Estádios IV – de 8-9 a 11-12 meses mais
ou menos: impõe-se ao sujeito uma finalidade prévia, independentemente dos
meios que vai empregar, coordenação dos esquemas “secundários” ou conhecidos.
Estágio V – de 11-12 a 18 meses e
meio: acrescenta-se a procura de meios novos por diferenciação dos esquemas
conhecidos (conduta de suporte), exploração e tateamento dirigidos e
descobertas de meios novos.
Estádio VI – de 18-24 meses: fim do
período sensório-motor.

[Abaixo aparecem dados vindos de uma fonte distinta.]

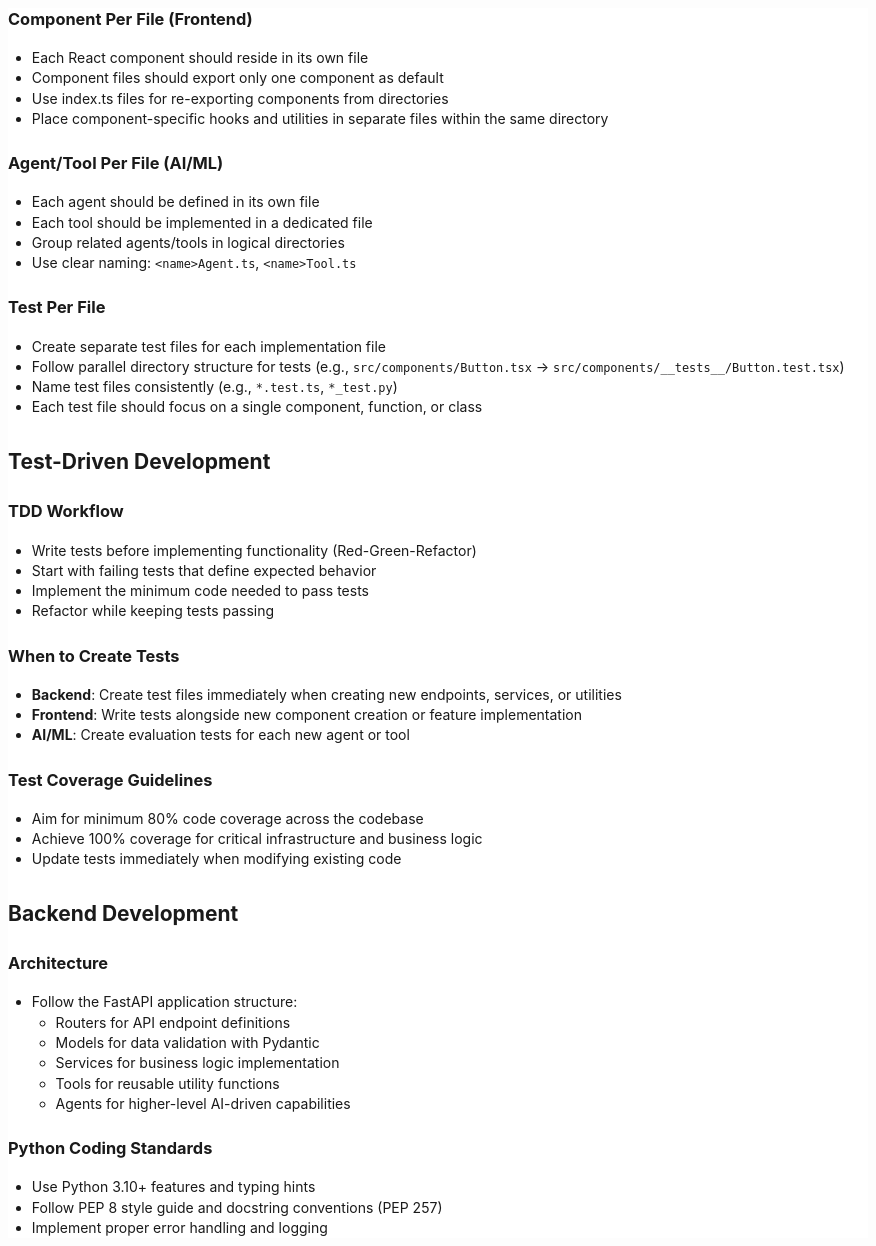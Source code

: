 ### Component Per File (Frontend)
- Each React component should reside in its own file
- Component files should export only one component as default
- Use index.ts files for re-exporting components from directories
- Place component-specific hooks and utilities in separate files within the same directory

### Agent/Tool Per File (AI/ML)
- Each agent should be defined in its own file
- Each tool should be implemented in a dedicated file
- Group related agents/tools in logical directories
- Use clear naming: `<name>Agent.ts`, `<name>Tool.ts`

### Test Per File
- Create separate test files for each implementation file
- Follow parallel directory structure for tests (e.g., `src/components/Button.tsx` → `src/components/__tests__/Button.test.tsx`)
- Name test files consistently (e.g., `*.test.ts`, `*_test.py`)
- Each test file should focus on a single component, function, or class

## Test-Driven Development

### TDD Workflow
- Write tests before implementing functionality (Red-Green-Refactor)
- Start with failing tests that define expected behavior
- Implement the minimum code needed to pass tests
- Refactor while keeping tests passing

### When to Create Tests
- **Backend**: Create test files immediately when creating new endpoints, services, or utilities
- **Frontend**: Write tests alongside new component creation or feature implementation
- **AI/ML**: Create evaluation tests for each new agent or tool

### Test Coverage Guidelines
- Aim for minimum 80% code coverage across the codebase
- Achieve 100% coverage for critical infrastructure and business logic
- Update tests immediately when modifying existing code

## Backend Development

### Architecture
- Follow the FastAPI application structure:
  - Routers for API endpoint definitions
  - Models for data validation with Pydantic
  - Services for business logic implementation
  - Tools for reusable utility functions
  - Agents for higher-level AI-driven capabilities

### Python Coding Standards
- Use Python 3.10+ features and typing hints
- Follow PEP 8 style guide and docstring conventions (PEP 257)
- Implement proper error handling and logging

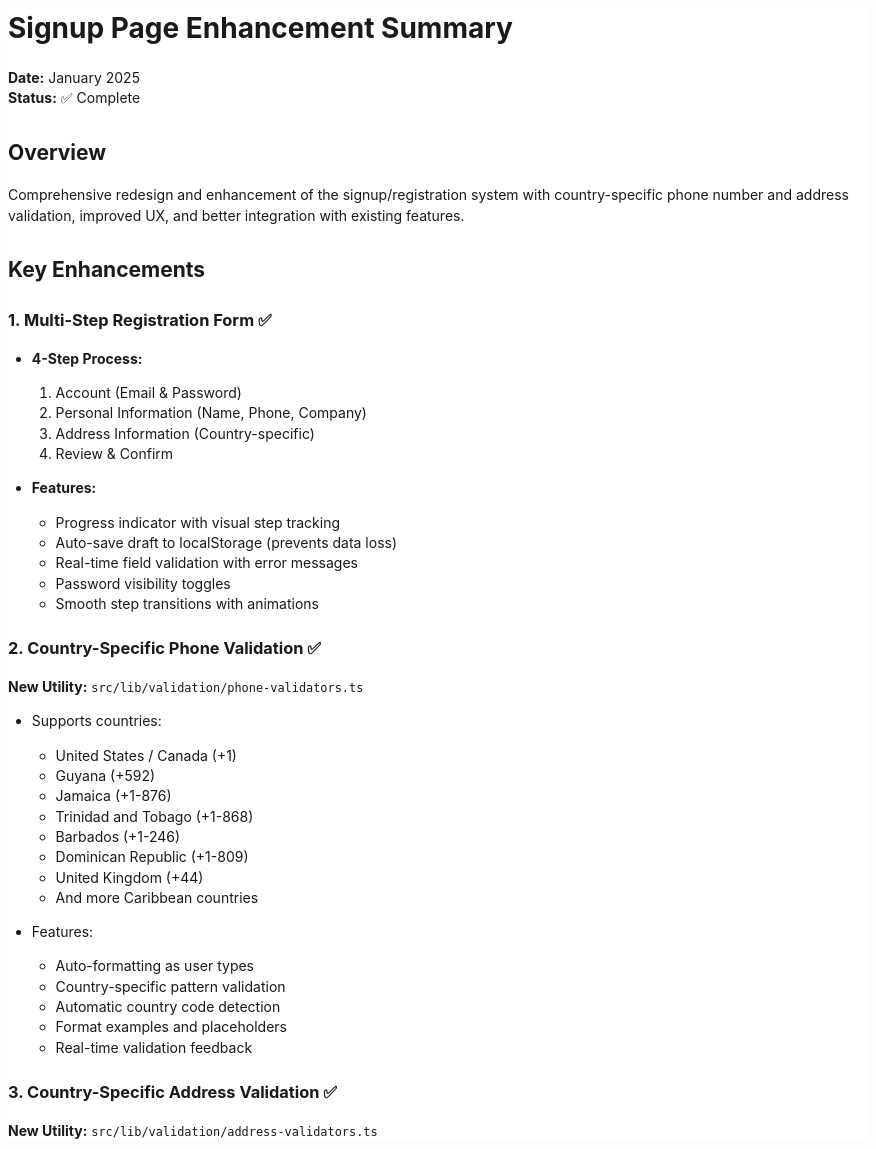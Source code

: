 # Signup Page Enhancement Summary

**Date:** January 2025  
**Status:** ✅ Complete

## Overview

Comprehensive redesign and enhancement of the signup/registration system with country-specific phone number and address validation, improved UX, and better integration with existing features.

## Key Enhancements

### 1. Multi-Step Registration Form ✅

- **4-Step Process:**
  1. Account (Email & Password)
  2. Personal Information (Name, Phone, Company)
  3. Address Information (Country-specific)
  4. Review & Confirm

- **Features:**
  - Progress indicator with visual step tracking
  - Auto-save draft to localStorage (prevents data loss)
  - Real-time field validation with error messages
  - Password visibility toggles
  - Smooth step transitions with animations

### 2. Country-Specific Phone Validation ✅

**New Utility:** `src/lib/validation/phone-validators.ts`

- Supports countries:
  - United States / Canada (+1)
  - Guyana (+592)
  - Jamaica (+1-876)
  - Trinidad and Tobago (+1-868)
  - Barbados (+1-246)
  - Dominican Republic (+1-809)
  - United Kingdom (+44)
  - And more Caribbean countries

- Features:
  - Auto-formatting as user types
  - Country-specific pattern validation
  - Automatic country code detection
  - Format examples and placeholders
  - Real-time validation feedback

### 3. Country-Specific Address Validation ✅

**New Utility:** `src/lib/validation/address-validators.ts`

A criança torna-se capaz de encontrar meios novos por
combinações interiorizadas, interiorização dos esquemas.
Nesta fase é construída a inteligência prática e a
lógica das ações, tendo como influência o meio social em relação a sua
maturação que pode acelerar ou retardar o surgimento de um estágio.
Pré-operatório
- de 2 a 3 ½ ou 4 anos: o aparecimento da função
simbólica e começo da interiorização dos esquemas de ação em representações, nesta
fase temos o aparecimento da função simbólica (linguagem, jogo simbólico ou de
imaginação), começo da imagem mental.
- de 4 a 5 anos ½: interrogação sobre os objetos,
primeiras estruturas representativas.
- de 5 ½ a 7-8 anos: regulações representativas
articuladas, onde começam as classificações e as relações de ordem.
Operações
concretas
- 7-8 anos a 11-12 anos: as estruturas são
semi-redes, temos as classificações, as seriações, as correspondências termo a
termo, as correspondências simples ou seriais, operações múltiplas.
Operações
formais
- de 11-12 anos: primeiro estágio: operações
combinatórias, proporções, capacidade de raciocinar e de representar,
capacidade de raciocinar sobre enunciados, hipótese.
- de 13-14 anos: segundo estágio.
Fonte:
DE SOUZA, M. T. C. C. A Construção cognitiva de si mesmo. História da Pedagogia. Artigo adaptado in: Os sentidos de Construção: O Si Mesmo e o Mundo. São Paulo: Casa do Psicólogo, 2004
PIAGET, J. Os Estágios do Desenvolvimento Intelectual da Criança e do Adolescente. In.: Piaget. São Paulo:Abril Cultural, 1978. (Os Pensadores).
PIAGET, J. Seis estudos de psicologia. Rio de Janeiro: Forense, 1999.